Description
Wildlife officials will consider new rules regulating the use of motorized boats on the Bull River south of Libby, following a petition from a local landowner.
The Fish, Wildlife and Parks commission voted Wednesday to accept a petition calling for the regulation of motorized watercraft on the Bull River in western Montana. The vote initiates a public comment and review process, after which commissioners will decide whether to adopt new rules.
“I’ve been playing on the Bull River since I was a boy, and now my kids, my grandkids. We all spend a lot of time by or in the river,” said the petition’s author, Paul Overman. “It’s been a quiet peaceful safe river for years.”
That changed when five boats sped through his property last summer, causing 2-foot wakes to crash over the loamy riverbanks. The incident moved Overman to submit a petition to Montana Fish, Wildlife and Parks, urging the agency to ban all motorized watercraft from the Bull River’s headwaters in the Cabinet Mountains Wilderness to its confluence with the Clark Fork near the town of Heron.

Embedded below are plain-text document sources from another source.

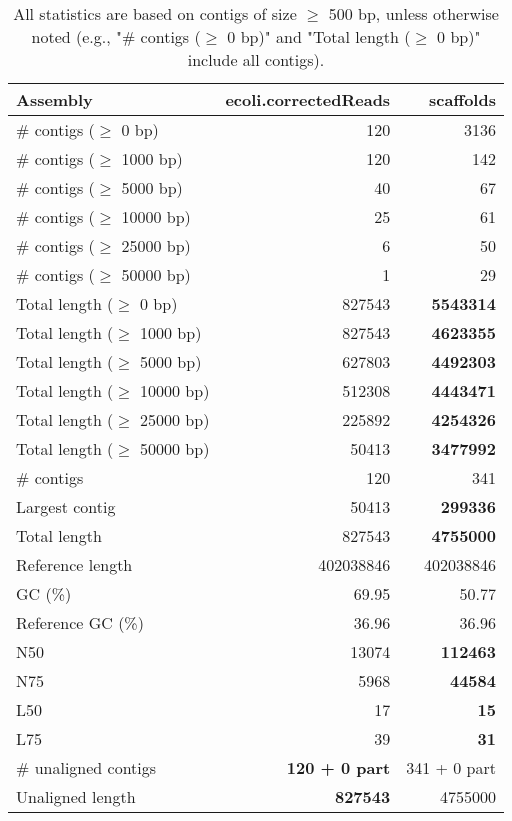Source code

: \documentclass[12pt,a4paper]{article}
\begin{document}
\begin{table}[ht]
\begin{center}
\caption{All statistics are based on contigs of size $\geq$ 500 bp, unless otherwise noted (e.g., "\# contigs ($\geq$ 0 bp)" and "Total length ($\geq$ 0 bp)" include all contigs).}
\begin{tabular}{|l*{2}{|r}|}
\hline
Assembly & ecoli.correctedReads & scaffolds \\ \hline
\# contigs ($\geq$ 0 bp) & 120 & 3136 \\ \hline
\# contigs ($\geq$ 1000 bp) & 120 & 142 \\ \hline
\# contigs ($\geq$ 5000 bp) & 40 & 67 \\ \hline
\# contigs ($\geq$ 10000 bp) & 25 & 61 \\ \hline
\# contigs ($\geq$ 25000 bp) & 6 & 50 \\ \hline
\# contigs ($\geq$ 50000 bp) & 1 & 29 \\ \hline
Total length ($\geq$ 0 bp) & 827543 & {\bf 5543314} \\ \hline
Total length ($\geq$ 1000 bp) & 827543 & {\bf 4623355} \\ \hline
Total length ($\geq$ 5000 bp) & 627803 & {\bf 4492303} \\ \hline
Total length ($\geq$ 10000 bp) & 512308 & {\bf 4443471} \\ \hline
Total length ($\geq$ 25000 bp) & 225892 & {\bf 4254326} \\ \hline
Total length ($\geq$ 50000 bp) & 50413 & {\bf 3477992} \\ \hline
\# contigs & 120 & 341 \\ \hline
Largest contig & 50413 & {\bf 299336} \\ \hline
Total length & 827543 & {\bf 4755000} \\ \hline
Reference length & 402038846 & 402038846 \\ \hline
GC (\%) & 69.95 & 50.77 \\ \hline
Reference GC (\%) & 36.96 & 36.96 \\ \hline
N50 & 13074 & {\bf 112463} \\ \hline
N75 & 5968 & {\bf 44584} \\ \hline
L50 & 17 & {\bf 15} \\ \hline
L75 & 39 & {\bf 31} \\ \hline
\# unaligned contigs & {\bf 120 + 0 part} & 341 + 0 part \\ \hline
Unaligned length & {\bf 827543} & 4755000 \\ \hline

\end{tabular}
\end{center}
\end{table}
\end{document}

“I am concerned that, if allowed, we will have more and more high-speed boats, jet boats, etcetera coming up the river that will put our streambanks at high risk,” said Overman.
Representatives from the Montana Wildlife Federation and the Cabinet Resource Group pointed out the disastrous impact that streambank erosion and large boat wakes could have on threatened bull trout populations that spawn in the river. Other proponents voiced concerns about the safety of floaters and anglers.

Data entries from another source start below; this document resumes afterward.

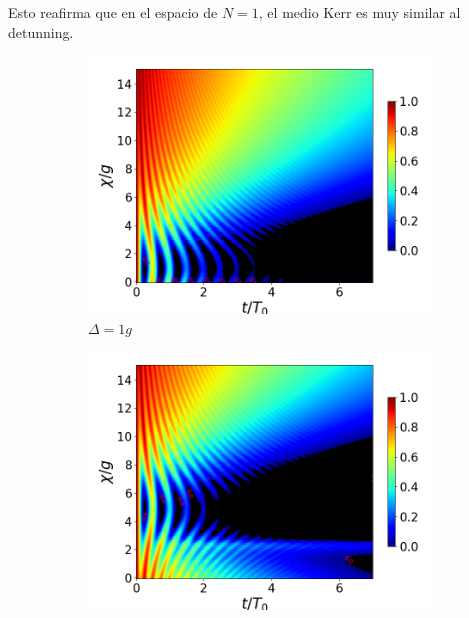 Esto reafirma que en el espacio de $N=1$, el medio Kerr es muy similar al detunning. 

\begin{figure}[h!]
    \centering
    \begin{subfigure}{0.49\textwidth}
        \includegraphics[width=\textwidth]{figuras/ch4/concu/chi/eg0+ge0 d=1.0g k=0.0g J=0.0g gamma=0.25g concu chi dis.png}
        \caption{$\Delta=1g$}
        \label{fig4:concu x d1}
    \end{subfigure}
    \hfill
    \begin{subfigure}{0.49\textwidth}
        \includegraphics[width=\textwidth]{figuras/ch4/concu/chi/eg0+ge0 d=5.0g k=0.0g J=0.0g gamma=0.25g concu chi dis.png}

\end{subfigure}
\end{figure}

“I don’t want to have to worry about a boat coming around the corner. I’m not that quick,” said Heron resident Colleen Hinds.
While nobody voiced opposition to the petition, several proponents said they hoped a final ruling would allow the use of low-power motors on the river. Commissioner Brian Cebull echoed this, urging the commission to consider alternatives to an all-out ban in the final vote.
The commission has not published a timeline for the public comment period.
ANOTHER PETITION related to boating wakes on Swan Lake did not move forward on the advice of the commission’s chief legal counsel, Jeff Hindoien.
“As it turns out, in terms of the petition itself, a large number, if not nearly all of [the requests], are related to things in our department publication that are actually statutory, things the Legislature has actually done,” said Hindoien.
Hindoien suggested the commission deny the petition because of the difficulties that may arise in changing the identified regulations and said he was working with the stakeholders to develop a request that better aligns with the commission’s rule-making authority.